▶ [What to do]
Print only the lines from the top of the data through the line with "- **Error Handling:**", both included, skipping every picture.

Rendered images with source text
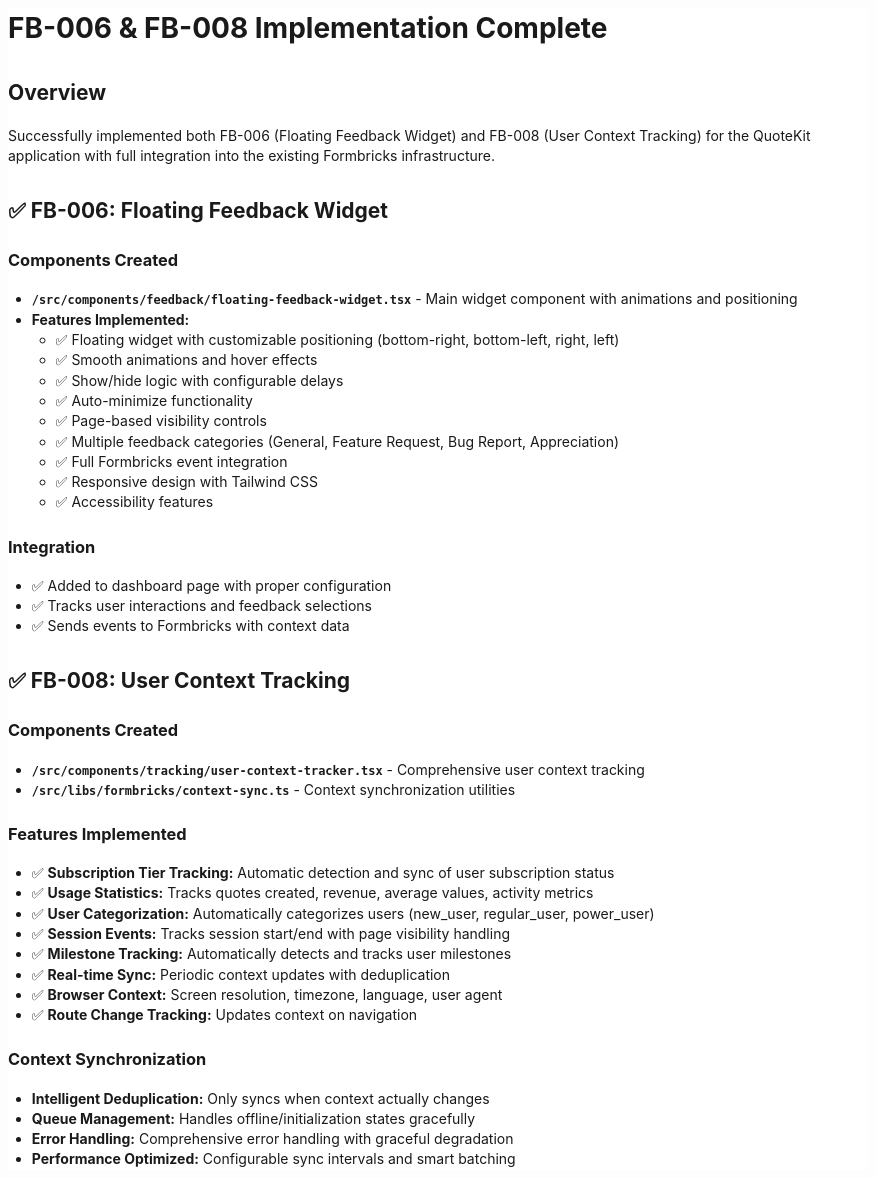 # FB-006 & FB-008 Implementation Complete

## Overview
Successfully implemented both FB-006 (Floating Feedback Widget) and FB-008 (User Context Tracking) for the QuoteKit application with full integration into the existing Formbricks infrastructure.

## ✅ FB-006: Floating Feedback Widget

### Components Created
- **`/src/components/feedback/floating-feedback-widget.tsx`** - Main widget component with animations and positioning
- **Features Implemented:**
  - ✅ Floating widget with customizable positioning (bottom-right, bottom-left, right, left)
  - ✅ Smooth animations and hover effects
  - ✅ Show/hide logic with configurable delays
  - ✅ Auto-minimize functionality
  - ✅ Page-based visibility controls
  - ✅ Multiple feedback categories (General, Feature Request, Bug Report, Appreciation)
  - ✅ Full Formbricks event integration
  - ✅ Responsive design with Tailwind CSS
  - ✅ Accessibility features

### Integration
- ✅ Added to dashboard page with proper configuration
- ✅ Tracks user interactions and feedback selections
- ✅ Sends events to Formbricks with context data

## ✅ FB-008: User Context Tracking

### Components Created
- **`/src/components/tracking/user-context-tracker.tsx`** - Comprehensive user context tracking
- **`/src/libs/formbricks/context-sync.ts`** - Context synchronization utilities

### Features Implemented
- ✅ **Subscription Tier Tracking:** Automatic detection and sync of user subscription status
- ✅ **Usage Statistics:** Tracks quotes created, revenue, average values, activity metrics
- ✅ **User Categorization:** Automatically categorizes users (new_user, regular_user, power_user)
- ✅ **Session Events:** Tracks session start/end with page visibility handling
- ✅ **Milestone Tracking:** Automatically detects and tracks user milestones
- ✅ **Real-time Sync:** Periodic context updates with deduplication
- ✅ **Browser Context:** Screen resolution, timezone, language, user agent
- ✅ **Route Change Tracking:** Updates context on navigation

### Context Synchronization
- **Intelligent Deduplication:** Only syncs when context actually changes
- **Queue Management:** Handles offline/initialization states gracefully
- **Error Handling:** Comprehensive error handling with graceful degradation
- **Performance Optimized:** Configurable sync intervals and smart batching
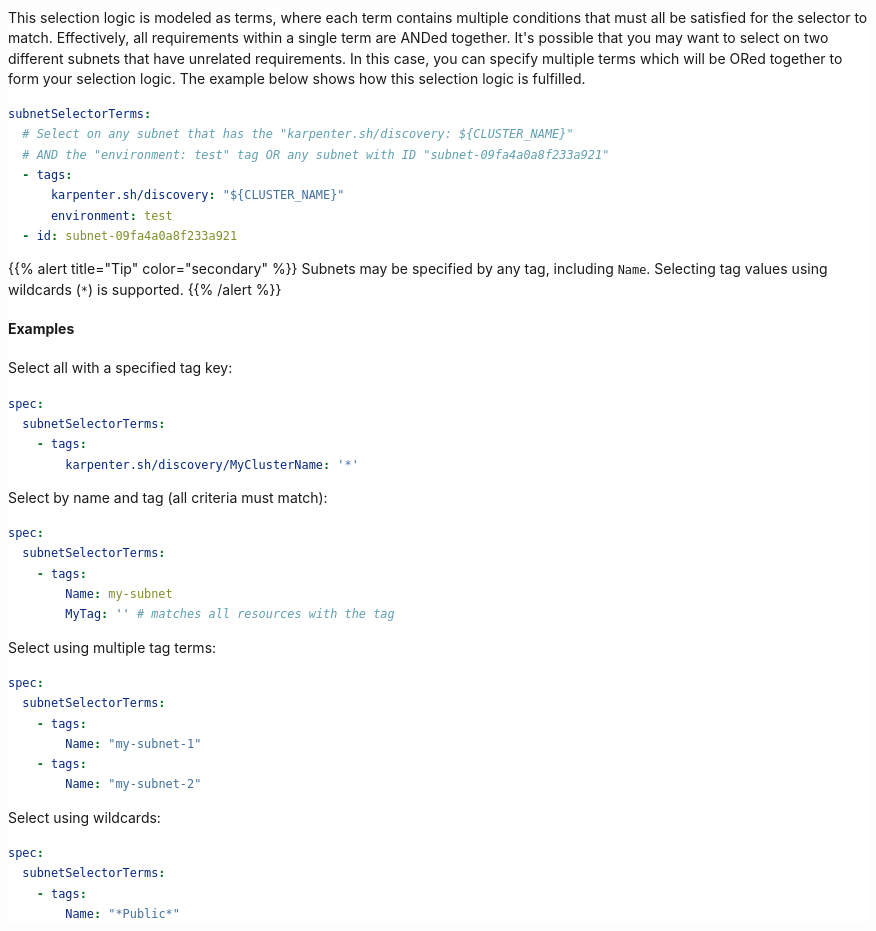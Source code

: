 This selection logic is modeled as terms, where each term contains multiple conditions that must all be satisfied for the selector to match. Effectively, all requirements within a single term are ANDed together. It's possible that you may want to select on two different subnets that have unrelated requirements. In this case, you can specify multiple terms which will be ORed together to form your selection logic. The example below shows how this selection logic is fulfilled.

```yaml
subnetSelectorTerms:
  # Select on any subnet that has the "karpenter.sh/discovery: ${CLUSTER_NAME}"
  # AND the "environment: test" tag OR any subnet with ID "subnet-09fa4a0a8f233a921"
  - tags:
      karpenter.sh/discovery: "${CLUSTER_NAME}"
      environment: test
  - id: subnet-09fa4a0a8f233a921
```

{{% alert title="Tip" color="secondary" %}}
Subnets may be specified by any tag, including `Name`. Selecting tag values using wildcards (`*`) is supported.
{{% /alert %}}

#### Examples

Select all with a specified tag key:
```yaml
spec:
  subnetSelectorTerms:
    - tags:
        karpenter.sh/discovery/MyClusterName: '*'
```

Select by name and tag (all criteria must match):
```yaml
spec:
  subnetSelectorTerms:
    - tags:
        Name: my-subnet
        MyTag: '' # matches all resources with the tag
```

Select using multiple tag terms:
```yaml
spec:
  subnetSelectorTerms:
    - tags:
        Name: "my-subnet-1"
    - tags:
        Name: "my-subnet-2"
```

Select using wildcards:
```yaml
spec:
  subnetSelectorTerms:
    - tags:
        Name: "*Public*"

```
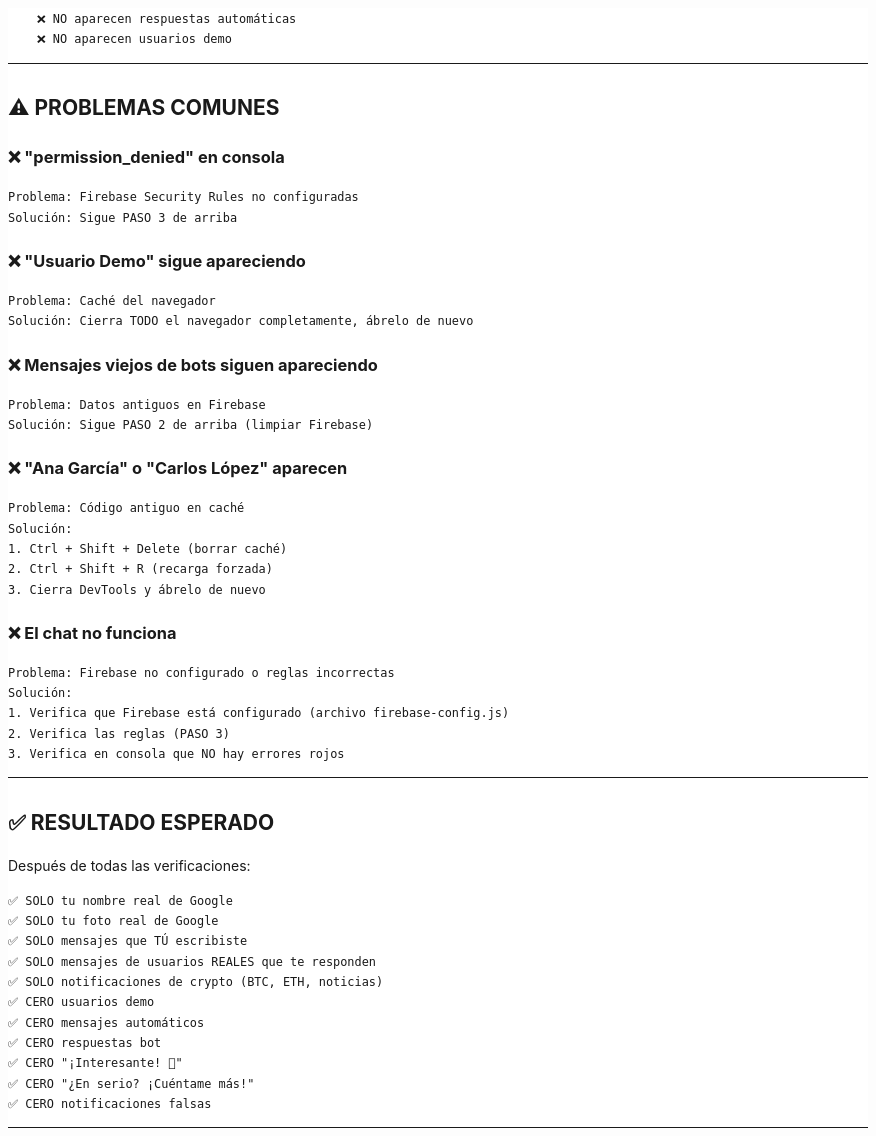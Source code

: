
 ```
    ❌ NO aparecen respuestas automáticas
    ❌ NO aparecen usuarios demo
```

---

## ⚠️ PROBLEMAS COMUNES

### ❌ "permission_denied" en consola
```
Problema: Firebase Security Rules no configuradas
Solución: Sigue PASO 3 de arriba
```

### ❌ "Usuario Demo" sigue apareciendo
```
Problema: Caché del navegador
Solución: Cierra TODO el navegador completamente, ábrelo de nuevo
```

### ❌ Mensajes viejos de bots siguen apareciendo
```
Problema: Datos antiguos en Firebase
Solución: Sigue PASO 2 de arriba (limpiar Firebase)
```

### ❌ "Ana García" o "Carlos López" aparecen
```
Problema: Código antiguo en caché
Solución:
1. Ctrl + Shift + Delete (borrar caché)
2. Ctrl + Shift + R (recarga forzada)
3. Cierra DevTools y ábrelo de nuevo
```

### ❌ El chat no funciona
```
Problema: Firebase no configurado o reglas incorrectas
Solución:
1. Verifica que Firebase está configurado (archivo firebase-config.js)
2. Verifica las reglas (PASO 3)
3. Verifica en consola que NO hay errores rojos
```

---

## ✅ RESULTADO ESPERADO

Después de todas las verificaciones:

```
✅ SOLO tu nombre real de Google
✅ SOLO tu foto real de Google
✅ SOLO mensajes que TÚ escribiste
✅ SOLO mensajes de usuarios REALES que te responden
✅ SOLO notificaciones de crypto (BTC, ETH, noticias)
✅ CERO usuarios demo
✅ CERO mensajes automáticos
✅ CERO respuestas bot
✅ CERO "¡Interesante! 🤔"
✅ CERO "¿En serio? ¡Cuéntame más!"
✅ CERO notificaciones falsas
```

---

▶ [Response]
 # FB-006 & FB-008 Implementation Complete

## Overview
Successfully implemented both FB-006 (Floating Feedback Widget) and FB-008 (User Context Tracking) for the QuoteKit application with full integration into the existing Formbricks infrastructure.

## ✅ FB-006: Floating Feedback Widget

### Components Created
- **`/src/components/feedback/floating-feedback-widget.tsx`** - Main widget component with animations and positioning
- **Features Implemented:**
  - ✅ Floating widget with customizable positioning (bottom-right, bottom-left, right, left)
  - ✅ Smooth animations and hover effects
  - ✅ Show/hide logic with configurable delays
  - ✅ Auto-minimize functionality
  - ✅ Page-based visibility controls
  - ✅ Multiple feedback categories (General, Feature Request, Bug Report, Appreciation)
  - ✅ Full Formbricks event integration
  - ✅ Responsive design with Tailwind CSS
  - ✅ Accessibility features

### Integration
- ✅ Added to dashboard page with proper configuration
- ✅ Tracks user interactions and feedback selections
- ✅ Sends events to Formbricks with context data

## ✅ FB-008: User Context Tracking

### Components Created
- **`/src/components/tracking/user-context-tracker.tsx`** - Comprehensive user context tracking
- **`/src/libs/formbricks/context-sync.ts`** - Context synchronization utilities

### Features Implemented
- ✅ **Subscription Tier Tracking:** Automatic detection and sync of user subscription status
- ✅ **Usage Statistics:** Tracks quotes created, revenue, average values, activity metrics
- ✅ **User Categorization:** Automatically categorizes users (new_user, regular_user, power_user)
- ✅ **Session Events:** Tracks session start/end with page visibility handling
- ✅ **Milestone Tracking:** Automatically detects and tracks user milestones
- ✅ **Real-time Sync:** Periodic context updates with deduplication
- ✅ **Browser Context:** Screen resolution, timezone, language, user agent
- ✅ **Route Change Tracking:** Updates context on navigation

### Context Synchronization
- **Intelligent Deduplication:** Only syncs when context actually changes
- **Queue Management:** Handles offline/initialization states gracefully
- **Error Handling:** Comprehensive error handling with graceful degradation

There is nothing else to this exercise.